Second, some of you were worried that the new progression based on mana would interfere with other elements of the economy. I had a nice discussion with Steam player WarMaster GoreHowl, and he postulated that major expenses, like technology, should use different resources than more minor things, like crafting, because otherwise the player is too conflicted about spending on the minor things.
It’s a fair point, and it made me play with another idea of using gold for technology and population advancement. Unfortunately this didn’t work well, because there are multiple sources of gold in KeeperRL, and it’s hard to make sure the rewards for conquest are balanced well. Mana, on the other hand, can be more easily curated to make sure that players are getting the right amount, for example two technologies per each major villain conquered. My current choice, therefore, is to use mana only for technologies and population (everything else that uses mana will be switched to another resource). Exact amounts of tech and population costs are to be resolved later, of course. Note that nothing is set in stone, and further testing or feedback might change my mind again. 🙂
Together with the progression overhaul, I’ve planned a set of drastic changes around the combat in KeeperRL, as this part of the game is severely lacking right now. My main motivation was to make spellcasting creatures more significant. This includes the Keeper, most importantly. I decided that all damage dealt in combat will be of one of these three types: Melee, Ranged, and Magical. Every creature will have an attribute for each of the types that dictates how much damage it deals. For example, an orc with Melee Damage 25 and a +8 sword will deal 33 damage, and when an orc shaman with Magical Damage 18 casts an offensive spell, it will deal 18 damage every single time. The current attributes Strength and Dexterity will be removed, and as a consequence, there will be no missed attacks anymore (although an attack against a well protected opponent may deal zero damage).
It was tempting to also add a separate Defense attribute for each type of damage, but it proved to be too convoluted. So instead every creature has one Defense value against all types of attack, although it can receive a “resistant/vulnerable to <damage type>” buff, intrinsically or via a spell or potion. For example, all ogres will be vulnerable to magic attacks, cyclopes will be resistant to ranged attacks, and minions will be able to learn a spell that protects them from melee attacks.
Naturally, the three damage attributes need to have training possibilities. Each will have a separate path: the Training Room will train Melee Damage and Defense, the Library will increase Magical Damage, and a new room, Archery Range will improve Ranged Damage. Every creature will have predefined maximum levels that they can reach at each kind of training, for example an orc shaman will train up to +3 in the training room, and up to +7 at the library. The library and archery range will require upgrades to train minions to the fullest, just like the training room does at the moment.

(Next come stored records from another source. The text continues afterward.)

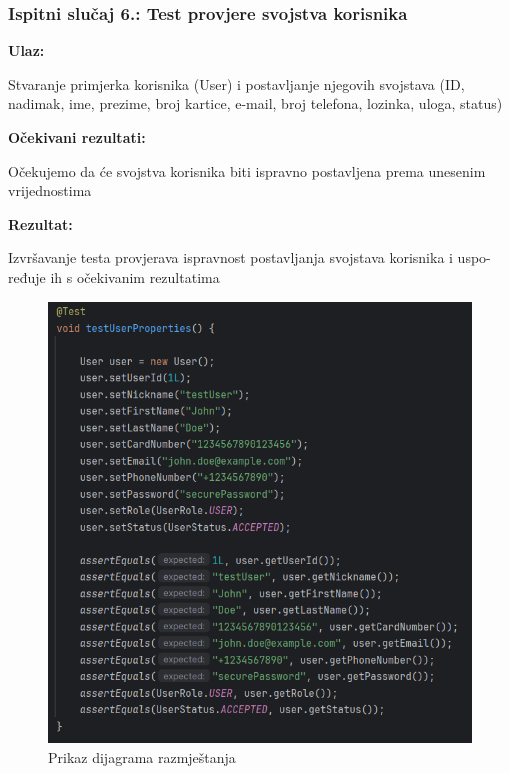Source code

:                                                                       
           


            \subsubsection{Ispitni slučaj 6.: Test provjere svojstva korisnika}
            
            \noindent\textbf{Ulaz:}
            \begin{packed_item}
            	\item Stvaranje primjerka korisnika (User) i postavljanje njegovih svojstava (ID, nadimak, ime, prezime, broj kartice, e-mail, broj telefona, lozinka, uloga, status)
            \end{packed_item}
            
            \noindent\textbf{Očekivani rezultati:}
            \begin{packed_item}
            	\item Očekujemo da će svojstva korisnika biti ispravno postavljena prema unesenim vrijednostima
            \end{packed_item}
            \noindent\textbf{Rezultat:}
            \begin{packed_item}
            	\item  Izvršavanje testa provjerava ispravnost postavljanja svojstava korisnika i uspo- ređuje ih s očekivanim rezultatima
            \end{packed_item}

				\begin{figure} [H]
					\centering
					\includegraphics[width=0.7\linewidth]{slike/UserTest.png}
					\caption{Prikaz dijagrama razmještanja}
					\label{fig:Prikaz dijagrama razmještanja}
				\end{figure}

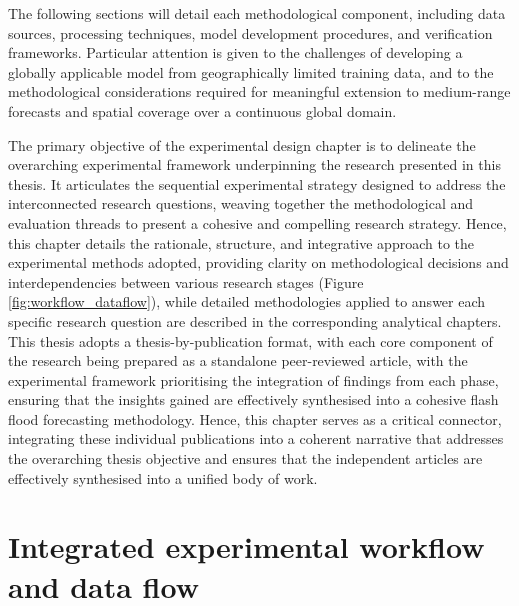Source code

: The following sections will detail each methodological component, including data sources, processing techniques, model development procedures, and verification frameworks. Particular attention is given to the challenges of developing a globally applicable model from geographically limited training data, and to the methodological considerations required for meaningful extension to medium-range forecasts and spatial coverage over a continuous global domain.






The primary objective of the experimental design chapter is to delineate the overarching experimental framework underpinning the research presented in this thesis. It articulates the sequential experimental strategy designed to address the interconnected research questions, weaving together the methodological and evaluation threads to present a cohesive and compelling research strategy. Hence, this chapter details the rationale, structure, and integrative approach to the experimental methods adopted, providing clarity on methodological decisions and interdependencies between various research stages (Figure \ref{fig:workflow_dataflow}), while detailed methodologies applied to answer each specific research question are described in the corresponding analytical chapters. This thesis adopts a thesis-by-publication format, with each core component of the research being prepared as a standalone peer-reviewed article, with the experimental framework prioritising the integration of findings from each phase, ensuring that the insights gained are effectively synthesised into a cohesive flash flood forecasting methodology. Hence, this chapter serves as a critical connector, integrating these individual publications into a coherent narrative that addresses the overarching thesis objective and ensures that the independent articles are effectively synthesised into a unified body of work. 

\section{Integrated experimental workflow and data flow}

Since we will have more offensive (and also healing) spells now, they will add more interesting tactics to the game. I decided that this should be accompanied with a long planned tactical feature: full turn-based control of a team. By default you control only your team leader, but you can switch to a mode where you make moves for every minion on the team, which is extremely useful in combat! Sorry for the horrible gif. 😛
This makes combat more similar to the Civ games, with the difference that creatures act sequentially, and thus almost always make only one move at a time, and you can’t “wait” and go back to a creature later in the turn. The play is a bit clunky because of that, although it still feels extremely fun to me. I’ve also added common line of sight between all minions, so if one minion can see something, then everyone can (even outside of the team).
You’re probably getting dizzy from all these new features, so let’s move on to the last one. As you can see above, the game displays health bars over wounded creatures. This feature comes with underlying changes to damage and health calculations. The result is that combat is much slower and less random, there are fewer surprising insta-deaths, and also it’s easier to overwhelm a strong enemy with a large number of weaker creatures. Things that many players have asked for.
This was a very speedy summary of all the incoming new stuff! In reality, it also comes with a lot of smaller, accompanying changes, including many in the UI department. All of the things mentioned are already implemented, but the game is now terribly unbalanced and needs a lot of testing. I’m eager to hear your comments and criticism, although I think that to get concrete feedback I need to release a testing build with all the changes, which will hopefully happen soon.